*What is required*: Among the entries below, take the line with "- **Contract**: Defines" and the line with "## Modules Overview", and output them and every line between them exactly, with nothing else.

*Information shown*:
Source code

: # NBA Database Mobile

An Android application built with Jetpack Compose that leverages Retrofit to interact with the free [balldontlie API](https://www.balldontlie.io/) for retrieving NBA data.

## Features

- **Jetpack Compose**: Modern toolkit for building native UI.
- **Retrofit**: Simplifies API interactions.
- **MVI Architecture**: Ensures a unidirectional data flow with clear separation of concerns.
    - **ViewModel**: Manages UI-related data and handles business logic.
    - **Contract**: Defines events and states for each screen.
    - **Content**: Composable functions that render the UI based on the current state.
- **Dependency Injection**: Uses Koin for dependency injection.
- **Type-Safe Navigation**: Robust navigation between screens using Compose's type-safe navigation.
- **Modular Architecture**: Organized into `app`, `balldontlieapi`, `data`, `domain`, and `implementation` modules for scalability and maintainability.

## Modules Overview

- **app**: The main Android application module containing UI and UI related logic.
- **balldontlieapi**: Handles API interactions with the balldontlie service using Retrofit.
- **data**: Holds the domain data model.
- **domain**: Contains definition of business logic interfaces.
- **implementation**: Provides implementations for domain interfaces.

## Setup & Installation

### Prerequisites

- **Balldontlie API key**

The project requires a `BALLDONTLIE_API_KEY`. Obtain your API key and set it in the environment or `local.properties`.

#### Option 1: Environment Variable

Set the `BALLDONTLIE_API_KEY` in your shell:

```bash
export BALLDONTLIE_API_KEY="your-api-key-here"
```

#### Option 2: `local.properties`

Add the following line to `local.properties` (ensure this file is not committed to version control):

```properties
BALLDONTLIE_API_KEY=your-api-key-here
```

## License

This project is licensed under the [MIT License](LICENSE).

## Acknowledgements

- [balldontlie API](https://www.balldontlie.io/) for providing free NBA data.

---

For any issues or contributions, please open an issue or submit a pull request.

*Answer for this exercise*:
    - **Contract**: Defines events and states for each screen.
    - **Content**: Composable functions that render the UI based on the current state.
- **Dependency Injection**: Uses Koin for dependency injection.
- **Type-Safe Navigation**: Robust navigation between screens using Compose's type-safe navigation.
- **Modular Architecture**: Organized into `app`, `balldontlieapi`, `data`, `domain`, and `implementation` modules for scalability and maintainability.

## Modules Overview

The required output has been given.